▶ _TASK DETAILS_: Among the entries below, how many lines have the string "xformslib" in them? Only the number should be given.

▶ _INPUT MATERIAL_:
________

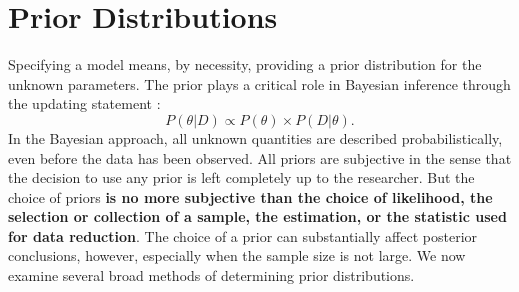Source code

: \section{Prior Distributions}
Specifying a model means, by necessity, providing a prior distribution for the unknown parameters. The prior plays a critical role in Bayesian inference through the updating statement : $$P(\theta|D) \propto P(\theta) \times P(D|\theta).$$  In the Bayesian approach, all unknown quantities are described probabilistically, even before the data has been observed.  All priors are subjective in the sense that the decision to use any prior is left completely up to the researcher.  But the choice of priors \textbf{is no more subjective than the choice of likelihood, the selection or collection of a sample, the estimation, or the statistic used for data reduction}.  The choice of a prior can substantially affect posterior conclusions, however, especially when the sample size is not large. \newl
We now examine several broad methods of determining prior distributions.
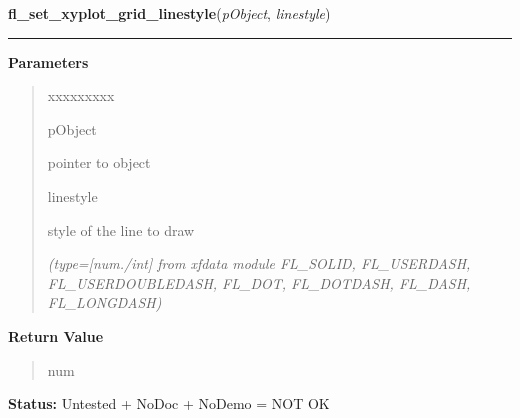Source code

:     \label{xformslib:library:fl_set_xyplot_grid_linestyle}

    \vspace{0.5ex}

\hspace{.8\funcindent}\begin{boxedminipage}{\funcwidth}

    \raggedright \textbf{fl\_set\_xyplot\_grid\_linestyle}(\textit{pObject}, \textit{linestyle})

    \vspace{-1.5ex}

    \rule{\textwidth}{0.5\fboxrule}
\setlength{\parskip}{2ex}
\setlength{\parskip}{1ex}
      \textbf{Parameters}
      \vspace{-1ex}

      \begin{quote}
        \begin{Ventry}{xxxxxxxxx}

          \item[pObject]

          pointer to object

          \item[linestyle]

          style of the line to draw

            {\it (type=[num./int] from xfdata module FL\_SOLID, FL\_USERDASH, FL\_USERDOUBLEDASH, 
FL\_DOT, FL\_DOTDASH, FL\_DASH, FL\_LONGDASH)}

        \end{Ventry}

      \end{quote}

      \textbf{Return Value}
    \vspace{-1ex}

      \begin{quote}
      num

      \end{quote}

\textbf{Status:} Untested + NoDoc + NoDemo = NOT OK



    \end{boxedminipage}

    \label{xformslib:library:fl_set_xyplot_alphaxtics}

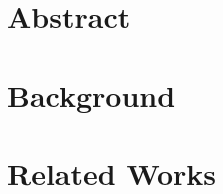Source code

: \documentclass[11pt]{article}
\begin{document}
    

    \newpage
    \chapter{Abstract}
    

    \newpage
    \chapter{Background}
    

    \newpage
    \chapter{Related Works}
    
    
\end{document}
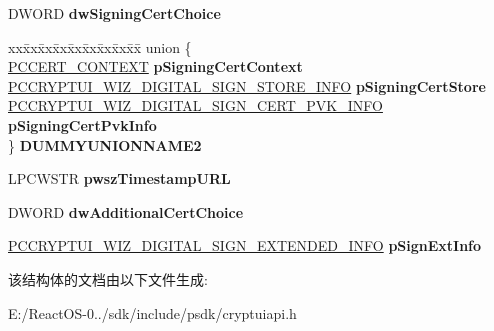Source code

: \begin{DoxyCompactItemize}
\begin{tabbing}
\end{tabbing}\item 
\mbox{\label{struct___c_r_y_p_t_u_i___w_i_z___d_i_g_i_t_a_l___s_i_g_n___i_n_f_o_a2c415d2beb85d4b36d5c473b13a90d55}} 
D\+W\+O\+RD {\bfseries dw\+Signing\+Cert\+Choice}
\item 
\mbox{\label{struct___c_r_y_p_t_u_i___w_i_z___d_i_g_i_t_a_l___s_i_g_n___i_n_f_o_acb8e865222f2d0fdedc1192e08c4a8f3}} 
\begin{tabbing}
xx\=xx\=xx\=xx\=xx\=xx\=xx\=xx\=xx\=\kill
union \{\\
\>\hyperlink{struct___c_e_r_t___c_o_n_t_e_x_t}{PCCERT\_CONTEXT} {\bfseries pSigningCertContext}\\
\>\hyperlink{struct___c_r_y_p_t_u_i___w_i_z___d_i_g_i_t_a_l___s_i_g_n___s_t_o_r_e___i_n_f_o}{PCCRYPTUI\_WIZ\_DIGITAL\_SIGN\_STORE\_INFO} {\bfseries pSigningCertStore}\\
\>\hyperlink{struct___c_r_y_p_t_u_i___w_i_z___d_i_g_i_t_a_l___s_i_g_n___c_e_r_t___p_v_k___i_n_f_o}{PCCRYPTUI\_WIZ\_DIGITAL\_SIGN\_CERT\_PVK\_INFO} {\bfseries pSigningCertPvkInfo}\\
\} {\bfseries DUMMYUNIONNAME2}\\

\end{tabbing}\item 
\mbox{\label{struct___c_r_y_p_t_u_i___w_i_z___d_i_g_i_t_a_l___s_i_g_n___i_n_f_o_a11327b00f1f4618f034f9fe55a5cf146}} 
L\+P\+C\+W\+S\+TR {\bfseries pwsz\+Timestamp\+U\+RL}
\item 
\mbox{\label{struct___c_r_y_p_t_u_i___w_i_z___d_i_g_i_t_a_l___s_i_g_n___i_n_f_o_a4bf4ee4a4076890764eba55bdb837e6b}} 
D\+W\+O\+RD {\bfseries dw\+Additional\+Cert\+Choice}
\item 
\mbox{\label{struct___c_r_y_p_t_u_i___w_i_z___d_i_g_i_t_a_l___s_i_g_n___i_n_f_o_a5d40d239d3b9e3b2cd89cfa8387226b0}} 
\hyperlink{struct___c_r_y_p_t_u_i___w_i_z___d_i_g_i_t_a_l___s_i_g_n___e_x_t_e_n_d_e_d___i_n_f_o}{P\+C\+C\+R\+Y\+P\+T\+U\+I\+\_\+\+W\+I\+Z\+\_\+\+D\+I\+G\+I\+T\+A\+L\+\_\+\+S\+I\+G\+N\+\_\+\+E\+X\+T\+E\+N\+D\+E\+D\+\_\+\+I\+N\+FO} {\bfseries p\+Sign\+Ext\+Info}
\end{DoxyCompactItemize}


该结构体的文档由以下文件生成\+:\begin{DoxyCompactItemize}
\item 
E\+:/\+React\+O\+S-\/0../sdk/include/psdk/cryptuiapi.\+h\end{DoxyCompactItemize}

________

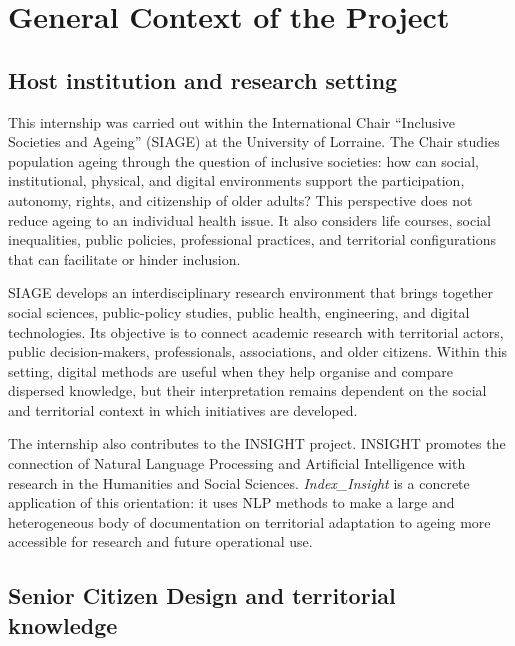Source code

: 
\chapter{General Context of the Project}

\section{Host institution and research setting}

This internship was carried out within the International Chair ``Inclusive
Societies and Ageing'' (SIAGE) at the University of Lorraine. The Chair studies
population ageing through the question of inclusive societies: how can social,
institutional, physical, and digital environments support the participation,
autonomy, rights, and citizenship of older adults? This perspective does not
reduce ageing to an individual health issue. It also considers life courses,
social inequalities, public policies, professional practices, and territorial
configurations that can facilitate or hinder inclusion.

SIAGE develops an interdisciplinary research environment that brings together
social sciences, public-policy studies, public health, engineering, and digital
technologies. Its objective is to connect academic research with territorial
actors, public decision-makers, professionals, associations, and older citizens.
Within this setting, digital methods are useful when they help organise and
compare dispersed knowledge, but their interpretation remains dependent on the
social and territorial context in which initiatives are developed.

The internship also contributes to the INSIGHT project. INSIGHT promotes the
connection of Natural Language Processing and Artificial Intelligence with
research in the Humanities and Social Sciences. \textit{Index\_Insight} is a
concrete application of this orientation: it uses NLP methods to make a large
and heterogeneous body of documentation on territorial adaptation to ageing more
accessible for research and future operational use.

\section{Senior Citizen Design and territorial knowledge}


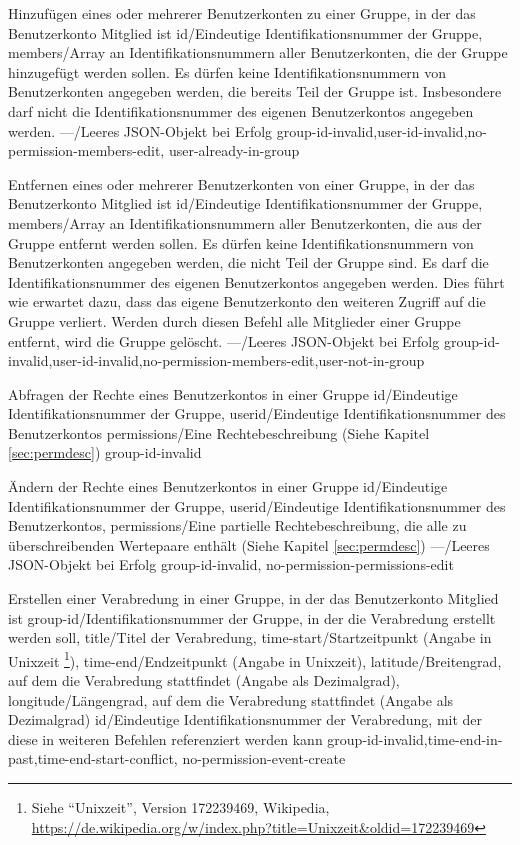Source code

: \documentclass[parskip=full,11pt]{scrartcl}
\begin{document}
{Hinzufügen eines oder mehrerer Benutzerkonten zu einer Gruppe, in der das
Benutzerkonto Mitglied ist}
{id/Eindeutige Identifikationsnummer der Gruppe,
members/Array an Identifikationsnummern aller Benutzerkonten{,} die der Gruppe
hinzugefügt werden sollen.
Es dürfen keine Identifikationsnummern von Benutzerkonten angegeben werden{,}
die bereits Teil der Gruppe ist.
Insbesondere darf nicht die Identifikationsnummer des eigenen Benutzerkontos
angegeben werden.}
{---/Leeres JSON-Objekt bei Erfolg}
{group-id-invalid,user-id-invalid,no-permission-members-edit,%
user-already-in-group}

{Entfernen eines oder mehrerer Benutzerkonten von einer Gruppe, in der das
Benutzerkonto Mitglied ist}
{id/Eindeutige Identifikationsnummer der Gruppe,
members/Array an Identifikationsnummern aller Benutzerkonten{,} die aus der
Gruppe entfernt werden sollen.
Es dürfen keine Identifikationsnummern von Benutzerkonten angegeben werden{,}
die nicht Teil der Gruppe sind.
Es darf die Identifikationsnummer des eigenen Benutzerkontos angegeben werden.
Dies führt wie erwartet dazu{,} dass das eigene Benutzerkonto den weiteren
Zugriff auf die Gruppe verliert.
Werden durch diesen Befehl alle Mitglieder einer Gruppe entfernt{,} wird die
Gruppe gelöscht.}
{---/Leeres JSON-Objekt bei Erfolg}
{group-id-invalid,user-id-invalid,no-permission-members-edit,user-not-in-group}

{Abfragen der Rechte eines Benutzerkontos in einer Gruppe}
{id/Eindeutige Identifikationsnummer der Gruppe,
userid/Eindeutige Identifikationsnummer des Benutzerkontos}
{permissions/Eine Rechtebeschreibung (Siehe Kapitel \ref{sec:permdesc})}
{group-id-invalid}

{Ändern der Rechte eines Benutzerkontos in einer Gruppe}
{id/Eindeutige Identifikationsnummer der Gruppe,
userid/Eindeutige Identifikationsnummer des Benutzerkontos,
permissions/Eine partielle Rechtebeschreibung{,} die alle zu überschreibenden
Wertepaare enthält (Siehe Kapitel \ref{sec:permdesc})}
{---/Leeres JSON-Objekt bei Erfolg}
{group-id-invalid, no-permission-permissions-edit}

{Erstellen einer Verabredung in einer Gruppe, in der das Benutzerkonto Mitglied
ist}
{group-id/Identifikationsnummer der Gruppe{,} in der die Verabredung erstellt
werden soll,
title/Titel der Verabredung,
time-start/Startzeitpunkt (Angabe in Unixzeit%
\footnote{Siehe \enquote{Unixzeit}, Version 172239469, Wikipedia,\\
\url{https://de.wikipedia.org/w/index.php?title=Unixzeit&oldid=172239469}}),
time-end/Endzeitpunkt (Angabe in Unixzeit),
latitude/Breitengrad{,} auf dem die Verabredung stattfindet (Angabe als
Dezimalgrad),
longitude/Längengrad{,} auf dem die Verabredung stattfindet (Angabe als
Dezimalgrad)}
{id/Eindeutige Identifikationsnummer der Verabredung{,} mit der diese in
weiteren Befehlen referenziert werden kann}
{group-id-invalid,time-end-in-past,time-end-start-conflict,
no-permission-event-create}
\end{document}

________

▶ _EXERCISE ANSWER_: 2